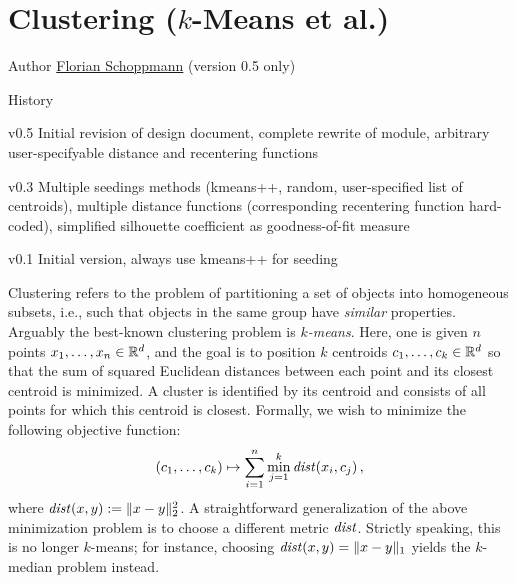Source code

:
\chapter[Clustering (k-means et al.)]{Clustering ($k$-Means et al.)}

\begin{moduleinfo}
\item[Author] \href{mailto:Florian.Schoppmann@emc.com}{Florian Schoppmann} (version 0.5 only)
\item[History]
	\begin{modulehistory}
		\item[v0.5] Initial revision of design document, complete rewrite of module, arbitrary user-specifyable distance and recentering functions
		\item[v0.3] Multiple seedings methods (kmeans++, random, user-specified list of centroids), multiple distance functions (corresponding recentering function hard-coded), simplified silhouette coefficient as goodness-of-fit measure
		\item[v0.1] Initial version, always use kmeans++ for seeding
	\end{modulehistory}
\end{moduleinfo}


Clustering refers to the problem of partitioning a set of objects into homogeneous subsets, i.e., such that objects in the same group have \emph{similar} properties. Arguably the best-known clustering problem is \emph{$k$-means}. Here, one is given $n$ points $x_1, \dots, x_n \in \mathbb{R}^d$, and the goal is to position $k$ centroids $c_1, \dots, c_k \in \mathbb{R}^d$ so that the sum of squared Euclidean distances between each point and its closest centroid is minimized. A cluster is identified by its centroid and consists of all points for which this centroid is closest. Formally, we wish to minimize the following objective function:
\begin{gather*}
    (c_1, \dots, c_k) \mapsto \sum_{i=1}^n \min_{j=1}^k \dist(x_i, c_j) \SiM,
\end{gather*}
where $\mathit{dist}(x,y) := \| x - y \|_2^2$. A straightforward generalization of the above minimization problem is to choose a different metric $\mathit{dist}$. Strictly speaking, this is no longer $k$-means; for instance, choosing $\mathit{dist}(x,y) = \| x - y\|_1$ yields the $k$-median problem instead.

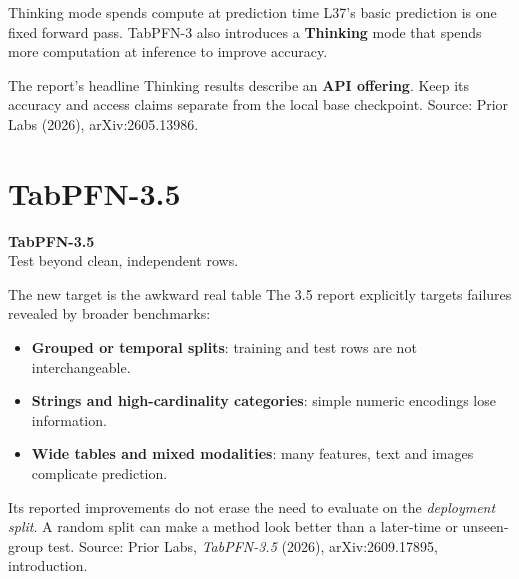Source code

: \documentclass[aspectratio=169]{beamer}
\begin{document}
\begin{frame}{Thinking mode spends compute at prediction time}
  \small
  L37's basic prediction is one fixed forward pass. TabPFN-3 also introduces a
  \textbf{Thinking} mode that spends more computation at inference to improve accuracy.
  \vskip 12pt
  \begin{center}
  \end{center}
  \vskip 12pt
  The report's headline Thinking results describe an \textbf{API offering}. Keep its
  accuracy and access claims separate from the local base checkpoint.
  \vskip 4pt
  {\scriptsize Source: Prior Labs (2026), arXiv:2605.13986.}
\end{frame}

\section{TabPFN-3.5}
\begin{frame}[plain]
  \vfill\centering
  {\Large\color{popblue}\textbf{TabPFN-3.5}}\\[9pt]
  {\small Test beyond clean, independent rows.}
  \vfill
\end{frame}

\begin{frame}{The new target is the awkward real table}
  \small
  The 3.5 report explicitly targets failures revealed by broader benchmarks:
  \vskip 8pt
  \begin{itemize}\itemsep 7pt
    \item \textbf{Grouped or temporal splits}: training and test rows are not interchangeable.
    \item \textbf{Strings and high-cardinality categories}: simple numeric encodings lose information.
    \item \textbf{Wide tables and mixed modalities}: many features, text and images complicate prediction.
  \end{itemize}
  \vskip 10pt
  Its reported improvements do not erase the need to evaluate on the \emph{deployment split}.
  A random split can make a method look better than a later-time or unseen-group test.
  \vskip 5pt
  {\scriptsize Source: Prior Labs, \emph{TabPFN-3.5} (2026), arXiv:2609.17895, introduction.}
\end{frame}
\end{document}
* * * *
## What the exercise asks
All lines in the data that contain the word "dots" should be copied.

## Solved exercise
Clustering refers to the problem of partitioning a set of objects into homogeneous subsets, i.e., such that objects in the same group have \emph{similar} properties. Arguably the best-known clustering problem is \emph{$k$-means}. Here, one is given $n$ points $x_1, \dots, x_n \in \mathbb{R}^d$, and the goal is to position $k$ centroids $c_1, \dots, c_k \in \mathbb{R}^d$ so that the sum of squared Euclidean distances between each point and its closest centroid is minimized. A cluster is identified by its centroid and consists of all points for which this centroid is closest. Formally, we wish to minimize the following objective function:
    (c_1, \dots, c_k) \mapsto \sum_{i=1}^n \min_{j=1}^k \dist(x_i, c_j) \SiM,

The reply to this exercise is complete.